_REQUIREMENT_. Among the lines below, count those containing the word "areaTests". Give the number only.

_GIVEN ENTRIES_.
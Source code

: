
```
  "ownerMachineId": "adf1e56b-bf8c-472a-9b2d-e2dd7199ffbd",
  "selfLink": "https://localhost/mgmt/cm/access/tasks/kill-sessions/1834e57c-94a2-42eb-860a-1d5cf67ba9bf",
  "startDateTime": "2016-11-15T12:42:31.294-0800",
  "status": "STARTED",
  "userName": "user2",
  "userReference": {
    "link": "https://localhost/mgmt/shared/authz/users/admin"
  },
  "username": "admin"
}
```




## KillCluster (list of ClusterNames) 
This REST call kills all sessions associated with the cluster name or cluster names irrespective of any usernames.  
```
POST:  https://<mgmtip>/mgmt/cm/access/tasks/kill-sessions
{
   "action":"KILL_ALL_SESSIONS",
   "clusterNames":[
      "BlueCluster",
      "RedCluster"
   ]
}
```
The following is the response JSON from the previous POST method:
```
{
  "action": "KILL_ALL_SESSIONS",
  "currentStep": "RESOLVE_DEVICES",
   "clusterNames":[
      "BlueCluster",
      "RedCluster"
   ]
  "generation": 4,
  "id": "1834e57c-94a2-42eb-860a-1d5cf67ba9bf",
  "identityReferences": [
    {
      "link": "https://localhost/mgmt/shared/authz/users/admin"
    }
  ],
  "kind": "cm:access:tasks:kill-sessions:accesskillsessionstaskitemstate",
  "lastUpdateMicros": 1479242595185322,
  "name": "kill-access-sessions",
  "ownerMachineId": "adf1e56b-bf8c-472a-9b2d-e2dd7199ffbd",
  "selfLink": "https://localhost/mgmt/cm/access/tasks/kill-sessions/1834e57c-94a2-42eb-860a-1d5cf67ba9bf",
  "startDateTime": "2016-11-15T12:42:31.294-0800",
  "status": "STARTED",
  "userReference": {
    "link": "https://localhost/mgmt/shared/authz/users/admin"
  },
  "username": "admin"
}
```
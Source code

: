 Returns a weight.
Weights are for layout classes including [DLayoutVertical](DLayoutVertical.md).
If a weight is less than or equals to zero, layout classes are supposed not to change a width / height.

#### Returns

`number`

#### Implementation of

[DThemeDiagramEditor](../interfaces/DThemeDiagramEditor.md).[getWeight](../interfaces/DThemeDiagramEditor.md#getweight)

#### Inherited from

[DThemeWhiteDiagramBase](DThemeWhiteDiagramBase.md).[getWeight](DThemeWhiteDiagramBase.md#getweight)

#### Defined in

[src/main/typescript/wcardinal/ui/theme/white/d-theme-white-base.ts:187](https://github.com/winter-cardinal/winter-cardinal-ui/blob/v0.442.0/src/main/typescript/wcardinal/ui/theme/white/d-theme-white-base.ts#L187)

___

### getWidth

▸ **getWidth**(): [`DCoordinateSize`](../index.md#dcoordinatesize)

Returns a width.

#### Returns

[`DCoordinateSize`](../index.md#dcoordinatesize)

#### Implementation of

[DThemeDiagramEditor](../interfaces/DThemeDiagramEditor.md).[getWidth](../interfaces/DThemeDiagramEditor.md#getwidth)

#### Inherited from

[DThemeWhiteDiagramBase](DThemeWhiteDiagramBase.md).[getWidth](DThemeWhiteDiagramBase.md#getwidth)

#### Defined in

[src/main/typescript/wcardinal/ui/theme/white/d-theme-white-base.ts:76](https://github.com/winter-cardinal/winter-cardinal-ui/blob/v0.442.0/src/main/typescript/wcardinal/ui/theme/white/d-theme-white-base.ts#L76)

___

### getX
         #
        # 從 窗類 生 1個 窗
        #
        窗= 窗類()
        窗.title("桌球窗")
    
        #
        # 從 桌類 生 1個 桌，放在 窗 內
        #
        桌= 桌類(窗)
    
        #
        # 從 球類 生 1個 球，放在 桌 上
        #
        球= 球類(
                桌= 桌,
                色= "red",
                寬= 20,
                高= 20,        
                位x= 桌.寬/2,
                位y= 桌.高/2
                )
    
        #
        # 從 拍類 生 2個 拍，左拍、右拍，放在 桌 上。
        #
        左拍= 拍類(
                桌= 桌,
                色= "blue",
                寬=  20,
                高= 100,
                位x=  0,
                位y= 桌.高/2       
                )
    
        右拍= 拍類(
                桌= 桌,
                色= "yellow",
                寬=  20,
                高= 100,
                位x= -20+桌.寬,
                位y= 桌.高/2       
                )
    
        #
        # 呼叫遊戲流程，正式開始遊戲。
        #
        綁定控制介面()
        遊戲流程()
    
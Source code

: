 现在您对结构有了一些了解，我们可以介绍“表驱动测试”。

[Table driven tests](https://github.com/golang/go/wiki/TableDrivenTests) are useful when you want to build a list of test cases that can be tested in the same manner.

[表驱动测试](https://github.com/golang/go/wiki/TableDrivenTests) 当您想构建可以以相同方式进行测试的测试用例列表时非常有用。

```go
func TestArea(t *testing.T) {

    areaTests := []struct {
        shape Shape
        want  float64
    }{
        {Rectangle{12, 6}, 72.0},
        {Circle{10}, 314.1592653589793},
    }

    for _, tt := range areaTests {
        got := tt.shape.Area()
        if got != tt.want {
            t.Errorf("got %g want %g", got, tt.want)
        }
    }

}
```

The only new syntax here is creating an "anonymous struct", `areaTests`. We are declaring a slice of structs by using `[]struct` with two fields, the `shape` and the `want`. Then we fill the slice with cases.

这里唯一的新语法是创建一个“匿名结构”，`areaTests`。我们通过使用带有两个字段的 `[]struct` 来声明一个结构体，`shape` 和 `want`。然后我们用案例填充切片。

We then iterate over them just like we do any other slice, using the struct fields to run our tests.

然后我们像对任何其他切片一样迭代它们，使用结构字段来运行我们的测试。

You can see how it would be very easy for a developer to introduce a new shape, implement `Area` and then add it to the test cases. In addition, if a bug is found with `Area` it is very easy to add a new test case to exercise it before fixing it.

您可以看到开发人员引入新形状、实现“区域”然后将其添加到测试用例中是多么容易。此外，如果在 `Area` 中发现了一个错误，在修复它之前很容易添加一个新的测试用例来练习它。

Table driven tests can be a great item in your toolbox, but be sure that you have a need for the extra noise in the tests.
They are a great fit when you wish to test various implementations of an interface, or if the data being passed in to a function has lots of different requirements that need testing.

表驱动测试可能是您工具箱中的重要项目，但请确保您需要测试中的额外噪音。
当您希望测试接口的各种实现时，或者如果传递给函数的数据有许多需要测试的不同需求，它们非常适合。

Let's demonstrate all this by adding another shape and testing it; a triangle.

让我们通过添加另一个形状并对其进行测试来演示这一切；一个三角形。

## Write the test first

_RESULT OF THIS TASK_. 4